4 convicts in Nirbhaya case executed

Four men convicted of gang-raping and murdering a young Delhi woman, who came to be known as Nirbhaya, were hanged in pre-dawn darkness on March 20.

Mukesh Singh (32), Pawan Gupta (25), Vinay Sharma (26) and Akshay Kumar Singh (31) were executed at 5.30 am in Tihar Jail.

This is the first time that four men have been hanged together in Tihar Jail, South Asia’s largest prison complex that houses more than 16,000 inmates.

Nirbhaya was raped and brutalised by six men, including a juvenile at the time, in an empty bus that was driven through the streets of the national capital in December 2012. They then dumped her on the road and left her for dead. Her friend who was with her was also severely beaten and thrown out along with her.

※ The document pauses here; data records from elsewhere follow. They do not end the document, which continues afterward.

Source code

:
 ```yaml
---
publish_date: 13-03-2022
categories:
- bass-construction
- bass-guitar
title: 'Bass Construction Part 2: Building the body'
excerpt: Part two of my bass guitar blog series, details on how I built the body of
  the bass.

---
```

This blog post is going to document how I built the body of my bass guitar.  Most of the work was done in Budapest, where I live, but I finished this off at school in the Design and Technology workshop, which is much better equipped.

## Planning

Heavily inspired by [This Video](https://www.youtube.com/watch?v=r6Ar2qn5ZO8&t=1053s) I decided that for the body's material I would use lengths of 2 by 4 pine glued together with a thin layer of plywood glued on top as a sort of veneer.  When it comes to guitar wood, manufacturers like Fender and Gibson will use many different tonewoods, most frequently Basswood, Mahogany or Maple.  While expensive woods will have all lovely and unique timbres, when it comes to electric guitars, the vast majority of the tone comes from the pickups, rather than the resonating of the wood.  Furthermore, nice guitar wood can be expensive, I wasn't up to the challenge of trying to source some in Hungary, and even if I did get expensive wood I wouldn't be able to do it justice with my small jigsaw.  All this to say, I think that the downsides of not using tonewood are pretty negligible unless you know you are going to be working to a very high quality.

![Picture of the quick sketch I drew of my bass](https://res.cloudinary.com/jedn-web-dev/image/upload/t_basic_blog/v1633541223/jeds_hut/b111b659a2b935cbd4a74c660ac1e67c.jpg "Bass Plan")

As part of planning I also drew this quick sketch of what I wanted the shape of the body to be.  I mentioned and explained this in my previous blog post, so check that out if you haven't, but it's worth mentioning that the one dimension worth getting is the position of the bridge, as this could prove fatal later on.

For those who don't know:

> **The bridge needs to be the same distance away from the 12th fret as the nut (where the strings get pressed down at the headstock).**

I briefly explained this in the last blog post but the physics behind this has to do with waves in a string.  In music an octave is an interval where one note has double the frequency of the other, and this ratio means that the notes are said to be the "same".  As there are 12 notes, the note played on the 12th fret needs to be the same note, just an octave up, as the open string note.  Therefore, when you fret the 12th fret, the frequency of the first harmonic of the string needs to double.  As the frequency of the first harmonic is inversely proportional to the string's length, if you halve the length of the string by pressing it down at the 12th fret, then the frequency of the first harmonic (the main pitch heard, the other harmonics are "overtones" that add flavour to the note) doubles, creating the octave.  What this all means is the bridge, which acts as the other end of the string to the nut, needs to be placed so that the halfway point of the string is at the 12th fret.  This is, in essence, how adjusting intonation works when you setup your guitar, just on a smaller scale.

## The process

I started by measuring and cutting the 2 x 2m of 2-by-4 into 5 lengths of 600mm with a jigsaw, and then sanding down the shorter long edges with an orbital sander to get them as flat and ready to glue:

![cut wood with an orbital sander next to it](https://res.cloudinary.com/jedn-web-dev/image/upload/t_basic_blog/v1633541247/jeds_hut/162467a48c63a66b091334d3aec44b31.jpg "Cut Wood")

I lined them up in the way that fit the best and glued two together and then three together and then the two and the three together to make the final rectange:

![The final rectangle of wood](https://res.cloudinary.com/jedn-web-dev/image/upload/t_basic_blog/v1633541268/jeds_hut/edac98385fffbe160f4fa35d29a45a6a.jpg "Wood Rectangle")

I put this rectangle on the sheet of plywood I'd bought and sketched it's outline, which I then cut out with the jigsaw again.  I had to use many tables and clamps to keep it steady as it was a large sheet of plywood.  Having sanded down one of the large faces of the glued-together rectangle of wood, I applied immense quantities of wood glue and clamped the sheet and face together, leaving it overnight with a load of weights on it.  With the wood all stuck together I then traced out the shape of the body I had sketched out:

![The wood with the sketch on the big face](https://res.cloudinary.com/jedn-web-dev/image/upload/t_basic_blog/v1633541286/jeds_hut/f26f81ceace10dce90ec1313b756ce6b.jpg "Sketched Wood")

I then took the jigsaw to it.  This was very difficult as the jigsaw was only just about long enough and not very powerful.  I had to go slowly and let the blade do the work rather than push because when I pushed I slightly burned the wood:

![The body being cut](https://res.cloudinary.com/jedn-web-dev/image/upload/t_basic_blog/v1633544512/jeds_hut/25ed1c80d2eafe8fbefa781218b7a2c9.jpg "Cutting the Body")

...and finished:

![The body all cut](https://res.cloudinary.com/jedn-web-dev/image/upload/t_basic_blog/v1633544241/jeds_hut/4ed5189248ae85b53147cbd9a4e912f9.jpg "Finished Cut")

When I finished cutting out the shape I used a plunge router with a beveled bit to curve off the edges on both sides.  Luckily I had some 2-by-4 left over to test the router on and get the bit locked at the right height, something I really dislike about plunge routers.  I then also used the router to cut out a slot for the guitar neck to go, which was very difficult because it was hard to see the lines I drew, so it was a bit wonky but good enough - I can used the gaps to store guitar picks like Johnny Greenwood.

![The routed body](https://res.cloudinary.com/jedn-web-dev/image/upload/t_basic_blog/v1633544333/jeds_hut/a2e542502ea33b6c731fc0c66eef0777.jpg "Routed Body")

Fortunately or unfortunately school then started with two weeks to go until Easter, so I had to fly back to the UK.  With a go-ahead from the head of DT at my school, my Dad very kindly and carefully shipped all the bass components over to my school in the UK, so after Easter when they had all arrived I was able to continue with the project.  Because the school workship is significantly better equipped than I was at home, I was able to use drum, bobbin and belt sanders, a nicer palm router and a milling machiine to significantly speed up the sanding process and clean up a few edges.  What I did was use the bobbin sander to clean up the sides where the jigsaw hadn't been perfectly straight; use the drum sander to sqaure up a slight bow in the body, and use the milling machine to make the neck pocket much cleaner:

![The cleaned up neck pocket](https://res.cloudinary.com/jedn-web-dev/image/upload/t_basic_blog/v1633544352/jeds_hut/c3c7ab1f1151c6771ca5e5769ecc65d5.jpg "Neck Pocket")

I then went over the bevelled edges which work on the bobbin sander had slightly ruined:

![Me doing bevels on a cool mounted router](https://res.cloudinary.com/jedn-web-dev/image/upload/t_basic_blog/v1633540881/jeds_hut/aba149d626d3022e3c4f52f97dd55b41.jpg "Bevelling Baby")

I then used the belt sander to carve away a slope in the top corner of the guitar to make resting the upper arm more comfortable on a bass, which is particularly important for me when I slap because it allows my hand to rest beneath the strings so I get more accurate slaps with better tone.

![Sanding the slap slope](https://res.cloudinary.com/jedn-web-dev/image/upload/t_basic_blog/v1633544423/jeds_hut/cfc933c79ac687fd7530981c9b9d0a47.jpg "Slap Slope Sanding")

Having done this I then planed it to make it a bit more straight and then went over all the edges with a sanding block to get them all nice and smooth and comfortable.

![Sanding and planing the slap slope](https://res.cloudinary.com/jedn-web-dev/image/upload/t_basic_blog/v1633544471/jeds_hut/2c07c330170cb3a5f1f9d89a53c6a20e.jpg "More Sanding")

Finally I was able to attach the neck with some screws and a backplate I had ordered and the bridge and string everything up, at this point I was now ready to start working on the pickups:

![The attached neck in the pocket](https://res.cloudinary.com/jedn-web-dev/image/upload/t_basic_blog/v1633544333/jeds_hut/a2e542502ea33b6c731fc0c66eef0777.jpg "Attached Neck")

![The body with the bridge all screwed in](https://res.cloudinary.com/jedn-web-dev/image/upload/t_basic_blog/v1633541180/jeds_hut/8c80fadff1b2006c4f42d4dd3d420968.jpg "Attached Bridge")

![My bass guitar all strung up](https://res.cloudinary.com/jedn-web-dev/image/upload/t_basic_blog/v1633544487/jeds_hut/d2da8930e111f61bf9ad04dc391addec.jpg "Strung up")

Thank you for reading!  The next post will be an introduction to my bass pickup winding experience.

She died in a Singapore hospital after battling for her life for a fortnight.

Of the six, Ram Singh allegedly committed suicide in Tihar Jail days after the trial began, and the juvenile was released in 2015 after spending three years in a correctional home.

As the horrific chapter - which led to a tougher anti-rape law - in India’s long history of assault ended, Prime Minister Narendra Modi said justice had prevailed. It was of the utmost importance to ensure the dignity and safety of women, he said.

720 executions since 1947

India has carried out at least 720 executions since Independence, nearly half of them in Uttar Pradesh, according to data collated under a project of the National Law University in New Delhi.

The actual number could be much higher, a project official said, as there are no proper records maintained by the government on executions.

Before the hanging of the four convicts in the Nirbhaya case, Yakub Menon was the last person to be sent to the gallows in July 2015.

According to the Project 39A data, 354 executions were carried out in Uttar Pradesh since Independence, followed by 90 in Haryana, 73 in Madhya Pradesh, 57 in Maharashtra, 36 in Karnataka, 30 in West Bengal, 27 in Andhra Pradesh, 24 in Delhi, and 10 in Punjab. Eight deaths by execution were recorded in Rajasthan, five each in Odisha and Jammu & Kashmir, and one in Goa, it added.

Anup Surendranath, executive director of Project 39A, said the figures gathered by them are based on records shared by states under the Right to Information (RTI) Act, while the actual number could be much higher.

“Collecting data on executions is difficult as there are no proper records maintained by the government. Our data is based on information procured through RTIs and the actual number could be in thousands but we do not have any record for that,” he said.